Türkiye’de sağlık alanında sahip olduğumuz zengin mirasımızı gösteren müze örnekleri var. İstanbul Üniversitesi Cerrahpaşa Tıp Fakültesi Tıp Tarihi Müzesi, Ankara Gülhane Askeri Tıp Akademisi Tıp Tarihi Müzesi, Trakya Üniversitesi Sultan II. Bayezid Külliyesi Sağlık Müzesi gibi.

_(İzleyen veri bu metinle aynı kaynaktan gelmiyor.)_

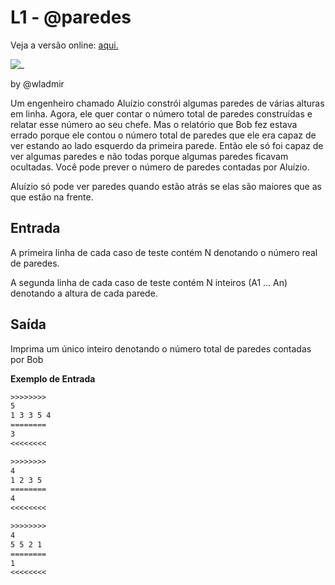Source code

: # L1 - @paredes

Veja a versão online: [aqui.](https://github.com/qxcodefup/arcade/blob/master/base/paredes/Readme.md)

![_](https://raw.githubusercontent.com/qxcodefup/arcade/master/base/paredes/cover.jpg)

by @wladmir

Um engenheiro chamado Aluízio constrói algumas paredes de várias alturas em linha. Agora, ele quer contar o número total de paredes construídas e relatar esse número ao seu chefe. Mas o relatório que Bob fez estava errado porque ele contou o número total de paredes que ele era capaz de ver estando ao lado esquerdo da primeira parede. Então ele só foi capaz de ver algumas paredes e não todas porque algumas paredes ficavam ocultadas. Você pode prever o número de paredes contadas por Aluízio.

Aluízio só pode ver paredes quando estão atrás se elas são maiores que as que estão na frente.

## Entrada

A primeira linha de cada caso de teste contém N denotando o número real de paredes.

A segunda linha de cada caso de teste contém N inteiros (A1 ... An) denotando a altura de cada parede.

## Saída

Imprima um único inteiro denotando o número total de paredes contadas por Bob

**Exemplo de Entrada**

``` txt
>>>>>>>>
5
1 3 3 5 4
========
3
<<<<<<<<

>>>>>>>>
4
1 2 3 5 
========
4
<<<<<<<<

>>>>>>>>
4
5 5 2 1
========
1
<<<<<<<<

```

Manisa Celal Bayar Üniversitesi Hafsa Sultan Darüşşifası Tıp Tarihi Müzesi, yanılmıyorsam alanında bölgemizdeki tek müze. Osmanlı tıp dünyasında kullanılan malzemelerin, yöntemlerin, hekimlerin uygulamalarının anlatıldığı müzenin girişinde üzerinde şifalı bitkilerin resimlerinin yer aldığı ve ne için kullanıldıklarının anlatıldığı doğaltaşlar sıralanmış. Taşlar üzerinde yazılı bilgiler doğanın her derde deva olduğunu düşündürüyor ziyaretçilere. Şifacıların bıraktığı kültürel miras sergileniyor öte yandan müzenin girişinden başlayarak.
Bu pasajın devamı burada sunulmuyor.